====== EXTRACTED MATERIAL
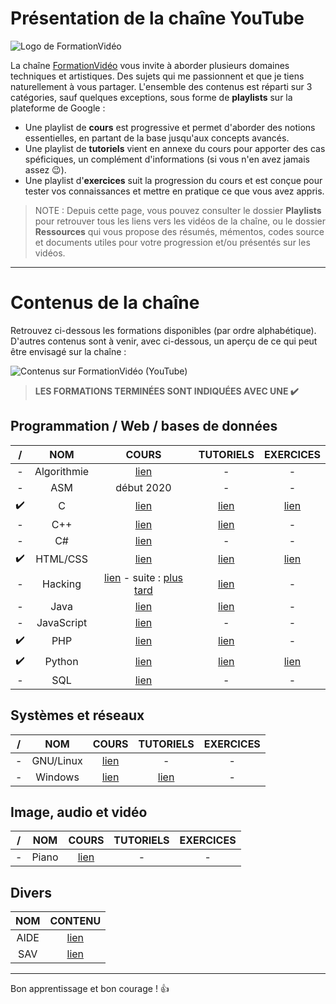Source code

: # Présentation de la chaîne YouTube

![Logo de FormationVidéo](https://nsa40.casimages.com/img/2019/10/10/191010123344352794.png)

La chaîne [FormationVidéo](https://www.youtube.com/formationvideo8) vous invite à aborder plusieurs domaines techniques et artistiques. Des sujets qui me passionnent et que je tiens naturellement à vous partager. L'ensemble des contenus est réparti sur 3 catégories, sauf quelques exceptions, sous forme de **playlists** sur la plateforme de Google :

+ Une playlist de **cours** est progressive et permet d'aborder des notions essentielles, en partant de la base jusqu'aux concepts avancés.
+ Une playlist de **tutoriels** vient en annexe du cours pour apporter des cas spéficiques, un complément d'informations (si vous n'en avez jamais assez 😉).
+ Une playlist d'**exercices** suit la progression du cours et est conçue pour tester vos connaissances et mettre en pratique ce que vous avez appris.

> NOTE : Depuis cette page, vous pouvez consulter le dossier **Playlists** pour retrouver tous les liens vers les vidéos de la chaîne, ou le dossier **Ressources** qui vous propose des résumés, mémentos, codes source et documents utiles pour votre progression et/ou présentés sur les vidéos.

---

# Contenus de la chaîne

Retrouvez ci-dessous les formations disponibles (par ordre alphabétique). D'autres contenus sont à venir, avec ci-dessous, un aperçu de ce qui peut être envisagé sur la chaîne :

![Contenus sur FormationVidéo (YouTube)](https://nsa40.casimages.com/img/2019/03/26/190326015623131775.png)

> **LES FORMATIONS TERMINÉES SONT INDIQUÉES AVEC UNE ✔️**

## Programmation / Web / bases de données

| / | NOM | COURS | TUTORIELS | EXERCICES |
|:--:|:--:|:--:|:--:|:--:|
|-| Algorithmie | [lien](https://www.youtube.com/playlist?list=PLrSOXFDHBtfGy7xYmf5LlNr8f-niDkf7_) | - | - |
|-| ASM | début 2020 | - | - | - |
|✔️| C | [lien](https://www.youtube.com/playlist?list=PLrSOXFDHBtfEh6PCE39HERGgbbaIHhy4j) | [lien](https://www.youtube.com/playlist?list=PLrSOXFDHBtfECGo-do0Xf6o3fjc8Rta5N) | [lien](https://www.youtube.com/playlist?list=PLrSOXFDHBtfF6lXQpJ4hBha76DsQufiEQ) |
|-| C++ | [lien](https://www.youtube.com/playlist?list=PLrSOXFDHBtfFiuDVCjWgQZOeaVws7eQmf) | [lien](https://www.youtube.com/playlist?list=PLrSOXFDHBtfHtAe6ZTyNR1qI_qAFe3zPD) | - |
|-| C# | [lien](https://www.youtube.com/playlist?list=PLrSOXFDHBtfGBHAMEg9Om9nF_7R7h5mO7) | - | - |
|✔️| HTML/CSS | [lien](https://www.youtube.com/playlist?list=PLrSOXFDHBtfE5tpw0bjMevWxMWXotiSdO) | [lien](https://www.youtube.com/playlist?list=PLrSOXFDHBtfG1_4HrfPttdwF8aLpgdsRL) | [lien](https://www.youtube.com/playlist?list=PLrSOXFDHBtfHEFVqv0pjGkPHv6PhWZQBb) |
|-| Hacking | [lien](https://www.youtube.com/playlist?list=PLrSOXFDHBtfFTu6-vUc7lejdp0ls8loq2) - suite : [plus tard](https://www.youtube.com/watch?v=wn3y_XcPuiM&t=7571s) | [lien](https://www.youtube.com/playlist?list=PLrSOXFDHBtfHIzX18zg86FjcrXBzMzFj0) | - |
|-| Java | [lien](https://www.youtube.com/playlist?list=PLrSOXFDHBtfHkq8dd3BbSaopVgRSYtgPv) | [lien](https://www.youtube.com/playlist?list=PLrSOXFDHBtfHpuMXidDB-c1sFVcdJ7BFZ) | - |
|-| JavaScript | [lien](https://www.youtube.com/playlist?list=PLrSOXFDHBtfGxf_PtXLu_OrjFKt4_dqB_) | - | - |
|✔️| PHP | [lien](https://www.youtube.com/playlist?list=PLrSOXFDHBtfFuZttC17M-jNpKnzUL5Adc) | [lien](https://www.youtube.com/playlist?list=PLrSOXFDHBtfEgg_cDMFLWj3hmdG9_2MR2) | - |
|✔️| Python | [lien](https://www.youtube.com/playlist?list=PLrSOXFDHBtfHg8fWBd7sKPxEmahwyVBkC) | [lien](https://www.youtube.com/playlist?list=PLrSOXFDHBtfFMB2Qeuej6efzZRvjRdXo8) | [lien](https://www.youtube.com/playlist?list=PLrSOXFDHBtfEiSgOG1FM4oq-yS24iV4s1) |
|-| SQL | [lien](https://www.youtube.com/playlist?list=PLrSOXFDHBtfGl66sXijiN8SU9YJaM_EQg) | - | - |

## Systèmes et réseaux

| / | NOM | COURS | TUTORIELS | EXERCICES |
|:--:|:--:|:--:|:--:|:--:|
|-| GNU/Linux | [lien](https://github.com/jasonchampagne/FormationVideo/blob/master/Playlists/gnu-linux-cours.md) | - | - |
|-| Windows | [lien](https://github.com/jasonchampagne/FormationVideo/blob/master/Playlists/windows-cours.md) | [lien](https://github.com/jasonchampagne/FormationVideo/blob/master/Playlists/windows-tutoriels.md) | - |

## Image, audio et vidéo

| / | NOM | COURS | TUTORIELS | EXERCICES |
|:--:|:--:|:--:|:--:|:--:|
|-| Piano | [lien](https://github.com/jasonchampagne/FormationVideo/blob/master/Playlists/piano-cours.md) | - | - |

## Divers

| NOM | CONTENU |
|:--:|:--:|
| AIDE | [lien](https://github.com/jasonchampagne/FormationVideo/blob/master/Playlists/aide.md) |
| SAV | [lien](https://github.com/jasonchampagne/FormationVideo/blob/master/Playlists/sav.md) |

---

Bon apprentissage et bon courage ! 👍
============
Return the lines exactly as they stand, from the start of the entries through the line holding "jusqu'aux concepts avancés."; omit the pictures.

TASK RESPONSE =
Source code

: # Présentation de la chaîne YouTube

![Logo de FormationVidéo](https://nsa40.casimages.com/img/2019/10/10/191010123344352794.png)

La chaîne [FormationVidéo](https://www.youtube.com/formationvideo8) vous invite à aborder plusieurs domaines techniques et artistiques. Des sujets qui me passionnent et que je tiens naturellement à vous partager. L'ensemble des contenus est réparti sur 3 catégories, sauf quelques exceptions, sous forme de **playlists** sur la plateforme de Google :

+ Une playlist de **cours** est progressive et permet d'aborder des notions essentielles, en partant de la base jusqu'aux concepts avancés.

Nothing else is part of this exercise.